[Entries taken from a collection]

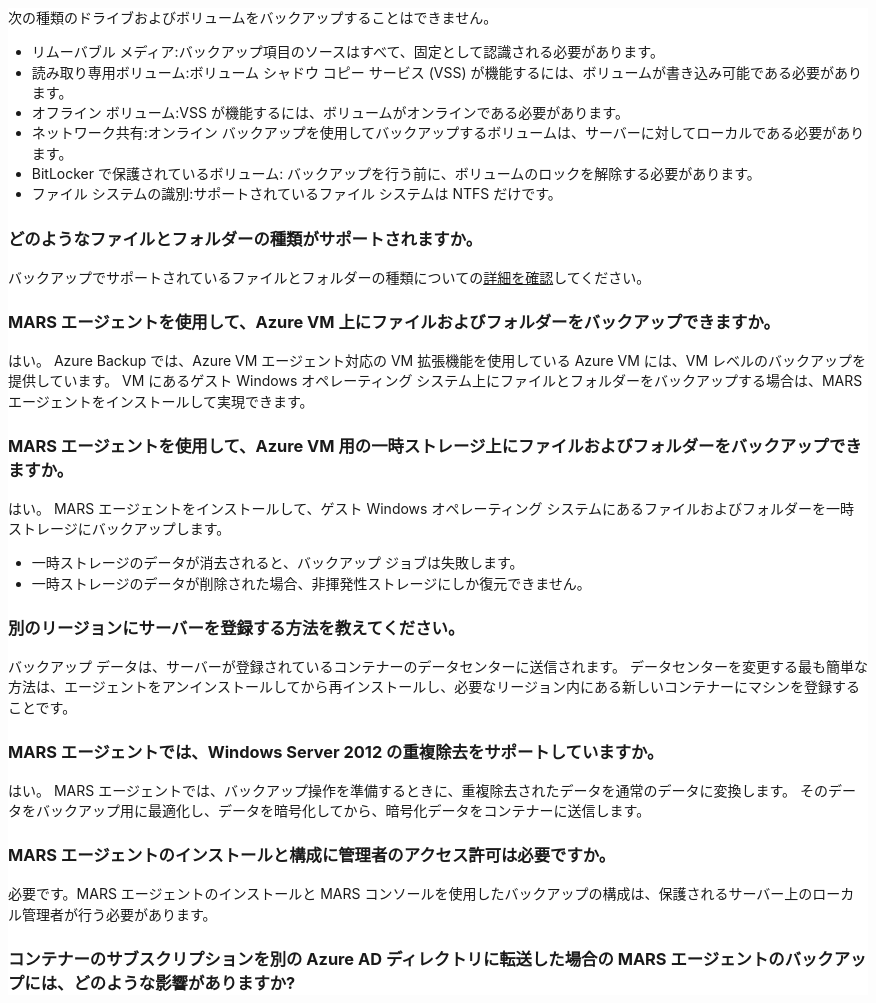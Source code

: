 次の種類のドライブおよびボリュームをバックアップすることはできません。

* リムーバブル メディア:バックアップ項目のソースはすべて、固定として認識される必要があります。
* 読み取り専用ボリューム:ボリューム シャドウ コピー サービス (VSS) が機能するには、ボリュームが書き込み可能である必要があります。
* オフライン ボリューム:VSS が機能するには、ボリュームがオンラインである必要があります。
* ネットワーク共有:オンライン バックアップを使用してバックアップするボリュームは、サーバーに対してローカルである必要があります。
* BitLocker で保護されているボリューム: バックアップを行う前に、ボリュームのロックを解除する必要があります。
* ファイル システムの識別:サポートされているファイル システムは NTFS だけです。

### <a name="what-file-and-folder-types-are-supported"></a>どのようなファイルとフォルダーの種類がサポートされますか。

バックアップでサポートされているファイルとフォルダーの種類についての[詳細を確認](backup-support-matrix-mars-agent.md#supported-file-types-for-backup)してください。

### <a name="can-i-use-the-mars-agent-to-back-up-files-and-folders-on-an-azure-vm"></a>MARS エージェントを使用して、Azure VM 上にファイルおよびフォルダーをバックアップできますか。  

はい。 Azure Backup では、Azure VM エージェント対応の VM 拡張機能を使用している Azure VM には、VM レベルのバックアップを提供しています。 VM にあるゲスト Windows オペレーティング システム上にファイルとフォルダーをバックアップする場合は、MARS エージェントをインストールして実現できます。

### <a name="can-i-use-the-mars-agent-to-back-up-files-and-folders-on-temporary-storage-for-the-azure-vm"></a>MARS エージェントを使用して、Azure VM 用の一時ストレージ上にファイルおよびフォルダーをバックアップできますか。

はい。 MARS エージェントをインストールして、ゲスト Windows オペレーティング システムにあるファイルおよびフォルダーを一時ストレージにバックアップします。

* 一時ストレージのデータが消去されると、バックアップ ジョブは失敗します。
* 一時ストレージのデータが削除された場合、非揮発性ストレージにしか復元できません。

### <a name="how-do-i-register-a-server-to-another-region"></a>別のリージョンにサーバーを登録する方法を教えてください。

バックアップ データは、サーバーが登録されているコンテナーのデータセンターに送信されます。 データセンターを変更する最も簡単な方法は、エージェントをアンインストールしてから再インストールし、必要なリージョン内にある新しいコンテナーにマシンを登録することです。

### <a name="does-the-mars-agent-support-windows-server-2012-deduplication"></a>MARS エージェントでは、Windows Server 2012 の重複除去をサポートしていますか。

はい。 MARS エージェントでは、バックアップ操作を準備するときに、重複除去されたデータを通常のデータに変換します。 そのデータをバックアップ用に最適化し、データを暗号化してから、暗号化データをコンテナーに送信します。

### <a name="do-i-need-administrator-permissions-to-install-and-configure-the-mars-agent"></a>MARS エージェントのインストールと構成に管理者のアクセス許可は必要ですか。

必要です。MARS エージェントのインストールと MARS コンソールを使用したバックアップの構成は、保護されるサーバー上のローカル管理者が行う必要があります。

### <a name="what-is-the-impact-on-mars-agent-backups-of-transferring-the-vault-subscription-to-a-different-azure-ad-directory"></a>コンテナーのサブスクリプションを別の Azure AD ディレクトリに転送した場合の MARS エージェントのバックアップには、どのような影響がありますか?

## Description of the task
Would you please return all lines of the data that include the word "エージェントでは"?

## Exercise output
### <a name="does-the-mars-agent-support-windows-server-2012-deduplication"></a>MARS エージェントでは、Windows Server 2012 の重複除去をサポートしていますか。
はい。 MARS エージェントでは、バックアップ操作を準備するときに、重複除去されたデータを通常のデータに変換します。 そのデータをバックアップ用に最適化し、データを暗号化してから、暗号化データをコンテナーに送信します。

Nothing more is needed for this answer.